British Victorian-era artist John Atkinson Grimshaw was born in Leeds in 1836.
His father was a policeman but in 1848 he found work with the Great Northern Railway Company. Grimshaw's parents were strict Baptists and his mother strongly disapproved of his interest in painting and on one occasion she destroyed all his paints.
In 1852 Grimshaw became a clerk at the Great Northern Railway office in Leeds. The city had several art galleries and Grimshaw was able to see the work of Holman Hunt (The Light of the World), Henry Wallis (Death of Chatterton) and William Powell Frith (Derby Day).

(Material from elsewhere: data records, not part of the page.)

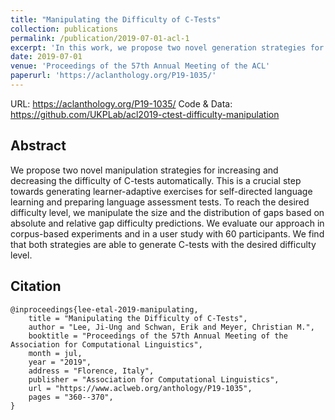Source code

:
 ```yaml
---
title: "Manipulating the Difficulty of C-Tests"
collection: publications
permalink: /publication/2019-07-01-acl-1
excerpt: 'In this work, we propose two novel generation strategies for C-Tests, a type of gap filling exercises. In contrast to previous approaches, our strategies do not rely upon a static gap placement and size. This allows teachers to generate C-Tests of multiple difficulties from a single input text. In a user study, we show that both our proposed methods are capable successfully manipulating the C-Test difficulty.'
date: 2019-07-01
venue: 'Proceedings of the 57th Annual Meeting of the ACL'
paperurl: 'https://aclanthology.org/P19-1035/'
---
```


URL: https://aclanthology.org/P19-1035/
Code & Data: https://github.com/UKPLab/acl2019-ctest-difficulty-manipulation

Abstract
------
We propose two novel manipulation strategies for increasing and decreasing the difficulty of C-tests automatically. This is a crucial step towards generating learner-adaptive exercises for self-directed language learning and preparing language assessment tests. To reach the desired difficulty level, we manipulate the size and the distribution of gaps based on absolute and relative gap difficulty predictions. We evaluate our approach in corpus-based experiments and in a user study with 60 participants. We find that both strategies are able to generate C-tests with the desired difficulty level.

Citation
------
```
@inproceedings{lee-etal-2019-manipulating,
    title = "Manipulating the Difficulty of C-Tests",
    author = "Lee, Ji-Ung and Schwan, Erik and Meyer, Christian M.",
    booktitle = "Proceedings of the 57th Annual Meeting of the Association for Computational Linguistics",
    month = jul,
    year = "2019",
    address = "Florence, Italy",
    publisher = "Association for Computational Linguistics",
    url = "https://www.aclweb.org/anthology/P19-1035",
    pages = "360--370",
}
```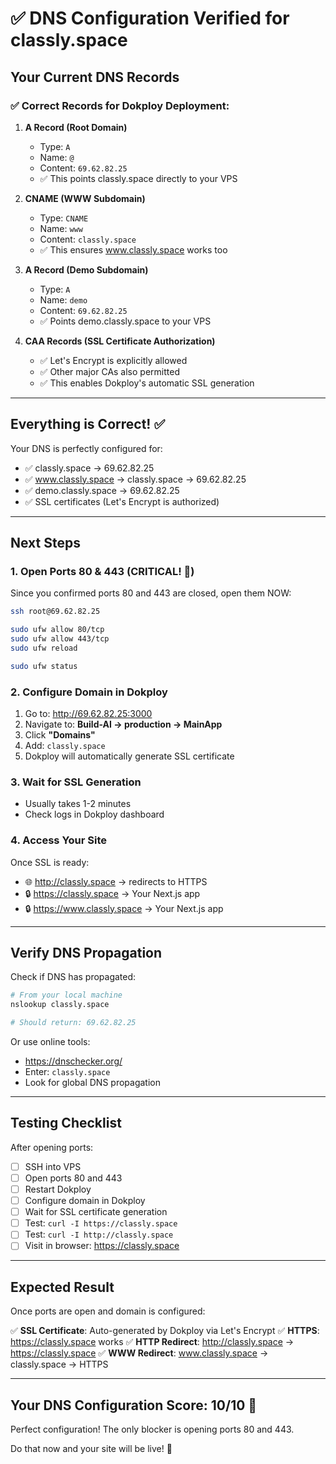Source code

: # ✅ DNS Configuration Verified for classly.space

## Your Current DNS Records

### ✅ Correct Records for Dokploy Deployment:

1. **A Record (Root Domain)**
   - Type: `A`
   - Name: `@`
   - Content: `69.62.82.25`
   - ✅ This points classly.space directly to your VPS

2. **CNAME (WWW Subdomain)**
   - Type: `CNAME`
   - Name: `www`
   - Content: `classly.space`
   - ✅ This ensures www.classly.space works too

3. **A Record (Demo Subdomain)**
   - Type: `A`
   - Name: `demo`
   - Content: `69.62.82.25`
   - ✅ Points demo.classly.space to your VPS

4. **CAA Records (SSL Certificate Authorization)**
   - ✅ Let's Encrypt is explicitly allowed
   - ✅ Other major CAs also permitted
   - ✅ This enables Dokploy's automatic SSL generation

---

## Everything is Correct! ✅

Your DNS is perfectly configured for:
- ✅ classly.space → 69.62.82.25
- ✅ www.classly.space → classly.space → 69.62.82.25
- ✅ demo.classly.space → 69.62.82.25
- ✅ SSL certificates (Let's Encrypt is authorized)

---

## Next Steps

### 1. Open Ports 80 & 443 (CRITICAL! 🚨)

Since you confirmed ports 80 and 443 are closed, open them NOW:

```bash
ssh root@69.62.82.25

sudo ufw allow 80/tcp
sudo ufw allow 443/tcp
sudo ufw reload

sudo ufw status
```

### 2. Configure Domain in Dokploy

1. Go to: http://69.62.82.25:3000
2. Navigate to: **Build-AI → production → MainApp**
3. Click **"Domains"**
4. Add: `classly.space`
5. Dokploy will automatically generate SSL certificate

### 3. Wait for SSL Generation

- Usually takes 1-2 minutes
- Check logs in Dokploy dashboard

### 4. Access Your Site

Once SSL is ready:
- 🌐 http://classly.space → redirects to HTTPS
- 🔒 https://classly.space → Your Next.js app
- 🔒 https://www.classly.space → Your Next.js app

---

## Verify DNS Propagation

Check if DNS has propagated:

```bash
# From your local machine
nslookup classly.space

# Should return: 69.62.82.25
```

Or use online tools:
- https://dnschecker.org/
- Enter: `classly.space`
- Look for global DNS propagation

---

## Testing Checklist

After opening ports:

- [ ] SSH into VPS
- [ ] Open ports 80 and 443
- [ ] Restart Dokploy
- [ ] Configure domain in Dokploy
- [ ] Wait for SSL certificate generation
- [ ] Test: `curl -I https://classly.space`
- [ ] Test: `curl -I http://classly.space`
- [ ] Visit in browser: https://classly.space

---

## Expected Result

Once ports are open and domain is configured:

✅ **SSL Certificate**: Auto-generated by Dokploy via Let's Encrypt
✅ **HTTPS**: https://classly.space works
✅ **HTTP Redirect**: http://classly.space → https://classly.space
✅ **WWW Redirect**: www.classly.space → classly.space → HTTPS

---

## Your DNS Configuration Score: 10/10 🎯

Perfect configuration! The only blocker is opening ports 80 and 443.

Do that now and your site will be live! 🚀

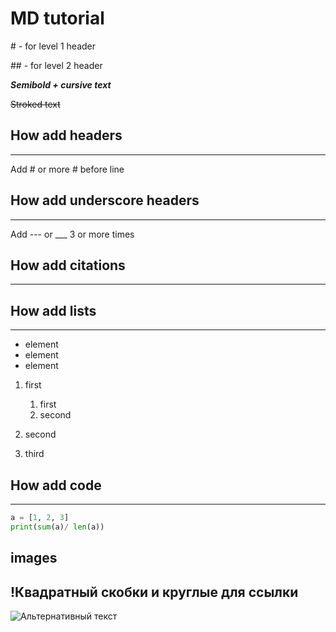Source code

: # MD tutorial

\# - for level 1 header

\## - for level 2 header

***Semibold + cursive text***

~~Stroked text~~

## How add headers
-------
Add \# or more \# before line

## How add underscore headers
_____
Add --- or ___ 3 or more times


## How add citations
-----



## How add lists
___

* element 
* element
* element

1. first
    1. first
    2. second

2. second
3. third


## How add code
___

```python
a = [1, 2, 3]
print(sum(a)/ len(a))
```

## images
!Квадратный скобки и круглые для ссылки
----

![Альтернативный текст](https://cdn.spacetelescope.org/archives/images/large/potw2243a.jpg)
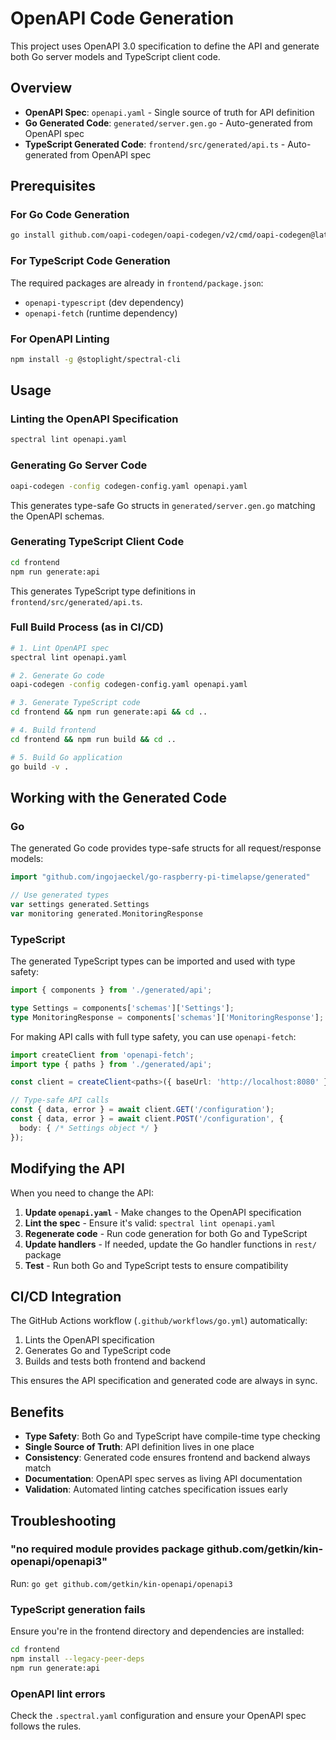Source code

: # OpenAPI Code Generation

This project uses OpenAPI 3.0 specification to define the API and generate both Go server models and TypeScript client code.

## Overview

- **OpenAPI Spec**: `openapi.yaml` - Single source of truth for API definition
- **Go Generated Code**: `generated/server.gen.go` - Auto-generated from OpenAPI spec
- **TypeScript Generated Code**: `frontend/src/generated/api.ts` - Auto-generated from OpenAPI spec

## Prerequisites

### For Go Code Generation
```bash
go install github.com/oapi-codegen/oapi-codegen/v2/cmd/oapi-codegen@latest
```

### For TypeScript Code Generation
The required packages are already in `frontend/package.json`:
- `openapi-typescript` (dev dependency)
- `openapi-fetch` (runtime dependency)

### For OpenAPI Linting
```bash
npm install -g @stoplight/spectral-cli
```

## Usage

### Linting the OpenAPI Specification
```bash
spectral lint openapi.yaml
```

### Generating Go Server Code
```bash
oapi-codegen -config codegen-config.yaml openapi.yaml
```

This generates type-safe Go structs in `generated/server.gen.go` matching the OpenAPI schemas.

### Generating TypeScript Client Code
```bash
cd frontend
npm run generate:api
```

This generates TypeScript type definitions in `frontend/src/generated/api.ts`.

### Full Build Process (as in CI/CD)
```bash
# 1. Lint OpenAPI spec
spectral lint openapi.yaml

# 2. Generate Go code
oapi-codegen -config codegen-config.yaml openapi.yaml

# 3. Generate TypeScript code
cd frontend && npm run generate:api && cd ..

# 4. Build frontend
cd frontend && npm run build && cd ..

# 5. Build Go application
go build -v .
```

## Working with the Generated Code

### Go
The generated Go code provides type-safe structs for all request/response models:

```go
import "github.com/ingojaeckel/go-raspberry-pi-timelapse/generated"

// Use generated types
var settings generated.Settings
var monitoring generated.MonitoringResponse
```

### TypeScript
The generated TypeScript types can be imported and used with type safety:

```typescript
import { components } from './generated/api';

type Settings = components['schemas']['Settings'];
type MonitoringResponse = components['schemas']['MonitoringResponse'];
```

For making API calls with full type safety, you can use `openapi-fetch`:

```typescript
import createClient from 'openapi-fetch';
import type { paths } from './generated/api';

const client = createClient<paths>({ baseUrl: 'http://localhost:8080' });

// Type-safe API calls
const { data, error } = await client.GET('/configuration');
const { data, error } = await client.POST('/configuration', {
  body: { /* Settings object */ }
});
```

## Modifying the API

When you need to change the API:

1. **Update `openapi.yaml`** - Make changes to the OpenAPI specification
2. **Lint the spec** - Ensure it's valid: `spectral lint openapi.yaml`
3. **Regenerate code** - Run code generation for both Go and TypeScript
4. **Update handlers** - If needed, update the Go handler functions in `rest/` package
5. **Test** - Run both Go and TypeScript tests to ensure compatibility

## CI/CD Integration

The GitHub Actions workflow (`.github/workflows/go.yml`) automatically:
1. Lints the OpenAPI specification
2. Generates Go and TypeScript code
3. Builds and tests both frontend and backend

This ensures the API specification and generated code are always in sync.

## Benefits

- **Type Safety**: Both Go and TypeScript have compile-time type checking
- **Single Source of Truth**: API definition lives in one place
- **Consistency**: Generated code ensures frontend and backend always match
- **Documentation**: OpenAPI spec serves as living API documentation
- **Validation**: Automated linting catches specification issues early

## Troubleshooting

### "no required module provides package github.com/getkin/kin-openapi/openapi3"
Run: `go get github.com/getkin/kin-openapi/openapi3`

### TypeScript generation fails
Ensure you're in the frontend directory and dependencies are installed:
```bash
cd frontend
npm install --legacy-peer-deps
npm run generate:api
```

### OpenAPI lint errors
Check the `.spectral.yaml` configuration and ensure your OpenAPI spec follows the rules.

Grimshaw decided to become a full-time painter and in 1861 he left his job with the Great Northern Railway. Grimshaw's paintings were sold in two art galleries, smaller picture dealers and a couple of bookshops in Leeds.
One of his main customers was Thomas Fenteman, who owned an antiquarian booksellers. Fenteman was a deeply religious man and would only buy the pictures after Grimshaw had confirmed that they had not been painted on a Sunday.
Grimshaw became a popular artist in Leeds and in 1865 he was able to move with his wife to a more expensive part of the city. William Agnew, a London art dealer, began purchasing his work. Further success came when a picture by Grimshaw was accepted by the Royal Academy.
By 1870 Grimshaw was in a position to buy Knostrop Old Hall, a large seventeenth-century manor house, two miles from Leeds. Fanny Grimshaw gave birth to fifteen children but only six reached adulthood.
Until the early 1870s Grimshaw's paintings were predominantly still lifes with a few landscapes of the Leeds area.
Grimshaw had campaigned for a Leeds City Art Gallery since it was first suggested by Edmund Bates in 1862, and after a long struggle it was eventually opened in 1888.
The Gallery mounted annual spring exhibitions in which Grimshaw was always represented.
John Atkinson Grimshaw died in 31st October 1893.